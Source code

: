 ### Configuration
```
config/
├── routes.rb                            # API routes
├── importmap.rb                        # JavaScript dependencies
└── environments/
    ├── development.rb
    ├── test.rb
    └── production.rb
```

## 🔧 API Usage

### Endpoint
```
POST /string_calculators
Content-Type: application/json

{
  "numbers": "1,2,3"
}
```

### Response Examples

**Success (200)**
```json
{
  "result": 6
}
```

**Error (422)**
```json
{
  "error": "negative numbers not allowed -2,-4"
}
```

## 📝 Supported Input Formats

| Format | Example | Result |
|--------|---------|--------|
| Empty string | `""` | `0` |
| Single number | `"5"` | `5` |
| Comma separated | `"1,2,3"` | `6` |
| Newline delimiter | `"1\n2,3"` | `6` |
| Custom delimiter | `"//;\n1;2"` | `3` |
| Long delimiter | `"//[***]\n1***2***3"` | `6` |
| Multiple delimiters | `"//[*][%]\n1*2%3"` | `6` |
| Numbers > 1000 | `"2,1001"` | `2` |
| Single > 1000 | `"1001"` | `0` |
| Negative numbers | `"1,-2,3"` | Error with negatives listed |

EXERCISE OBJECTIVE:
All lines from the one with "Multiple delimiters |" through the end of the material above are to be printed exactly, and only those.

RESULT OF THIS TASK:
| Multiple delimiters | `"//[*][%]\n1*2%3"` | `6` |
| Numbers > 1000 | `"2,1001"` | `2` |
| Single > 1000 | `"1001"` | `0` |
| Negative numbers | `"1,-2,3"` | Error with negatives listed |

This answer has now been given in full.